#### Given data:

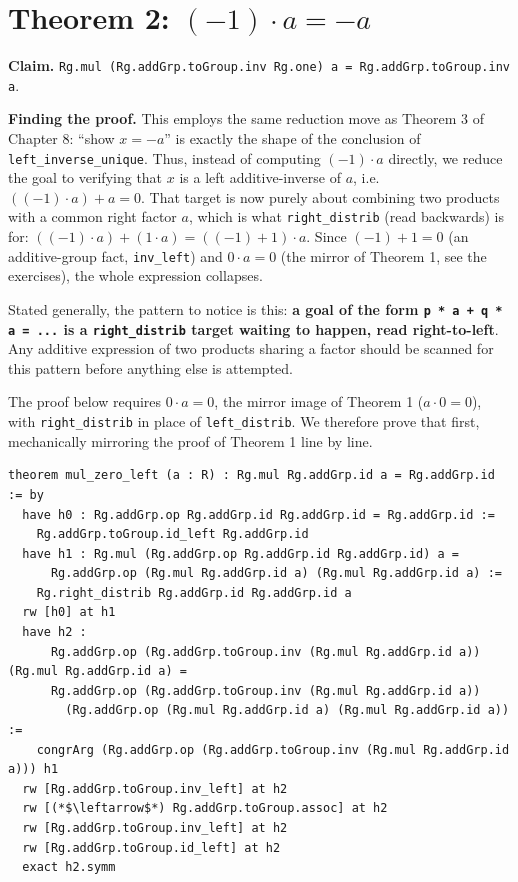 \section{\texorpdfstring{Theorem 2: \((-1) \cdot a = -a\)}{Theorem 2: (-1) \textbackslash cdot a = -a}}\label{sec:10-ring-theorems:03-theorem-2:1}

\textbf{Claim.} \texttt{Rg.mul (Rg.addGrp.toGroup.inv Rg.one) a = Rg.addGrp.toGroup.inv a}.

\textbf{Finding the proof.} This employs the same reduction move as Theorem 3 of Chapter 8: ``show \(x = -a\)'' is exactly the shape of the conclusion of \texttt{left\_\allowbreak{}inverse\_\allowbreak{}unique}. Thus, instead of computing \((-1)\cdot a\) directly, we reduce the goal to verifying that \(x\) is a left additive-inverse of \(a\), i.e.~\(((-1)\cdot a) + a = 0\). That target is now purely about combining two products with a common right factor \(a\), which is what \texttt{right\_\allowbreak{}distrib} (read backwards) is for: \(((-1)\cdot a) + (1 \cdot a) = ((-1) + 1)\cdot a\). Since \((-1) + 1 = 0\) (an additive-group fact, \texttt{inv\_\allowbreak{}left}) and \(0 \cdot a = 0\) (the mirror of Theorem 1, see the exercises), the whole expression collapses.

Stated generally, the pattern to notice is this: \textbf{a goal of the form \texttt{p * a + q * a = ...} is a \texttt{right\_\allowbreak{}distrib} target waiting to happen, read right-to-left}. Any additive expression of two products sharing a factor should be scanned for this pattern before anything else is attempted.

The proof below requires \(0\cdot a = 0\), the mirror image of Theorem 1 (\(a\cdot 0 = 0\)), with \texttt{right\_\allowbreak{}distrib} in place of \texttt{left\_\allowbreak{}distrib}. We therefore prove that first, mechanically mirroring the proof of Theorem 1 line by line.

\begin{lstlisting}
theorem mul_zero_left (a : R) : Rg.mul Rg.addGrp.id a = Rg.addGrp.id := by
  have h0 : Rg.addGrp.op Rg.addGrp.id Rg.addGrp.id = Rg.addGrp.id :=
    Rg.addGrp.toGroup.id_left Rg.addGrp.id
  have h1 : Rg.mul (Rg.addGrp.op Rg.addGrp.id Rg.addGrp.id) a =
      Rg.addGrp.op (Rg.mul Rg.addGrp.id a) (Rg.mul Rg.addGrp.id a) :=
    Rg.right_distrib Rg.addGrp.id Rg.addGrp.id a
  rw [h0] at h1
  have h2 :
      Rg.addGrp.op (Rg.addGrp.toGroup.inv (Rg.mul Rg.addGrp.id a)) (Rg.mul Rg.addGrp.id a) =
      Rg.addGrp.op (Rg.addGrp.toGroup.inv (Rg.mul Rg.addGrp.id a))
        (Rg.addGrp.op (Rg.mul Rg.addGrp.id a) (Rg.mul Rg.addGrp.id a)) :=
    congrArg (Rg.addGrp.op (Rg.addGrp.toGroup.inv (Rg.mul Rg.addGrp.id a))) h1
  rw [Rg.addGrp.toGroup.inv_left] at h2
  rw [(*$\leftarrow$*) Rg.addGrp.toGroup.assoc] at h2
  rw [Rg.addGrp.toGroup.inv_left] at h2
  rw [Rg.addGrp.toGroup.id_left] at h2
  exact h2.symm
\end{lstlisting}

#### Action item:
Everything above from the line containing "congrArg (Rg.addGrp.op (Rg.addGrp.toGroup.inv" down to the line containing "exact h2.symm" should be copied exactly, both end lines included, and nothing else.

#### Finished exercise:
    congrArg (Rg.addGrp.op (Rg.addGrp.toGroup.inv (Rg.mul Rg.addGrp.id a))) h1
  rw [Rg.addGrp.toGroup.inv_left] at h2
  rw [(*$\leftarrow$*) Rg.addGrp.toGroup.assoc] at h2
  rw [Rg.addGrp.toGroup.inv_left] at h2
  rw [Rg.addGrp.toGroup.id_left] at h2
  exact h2.symm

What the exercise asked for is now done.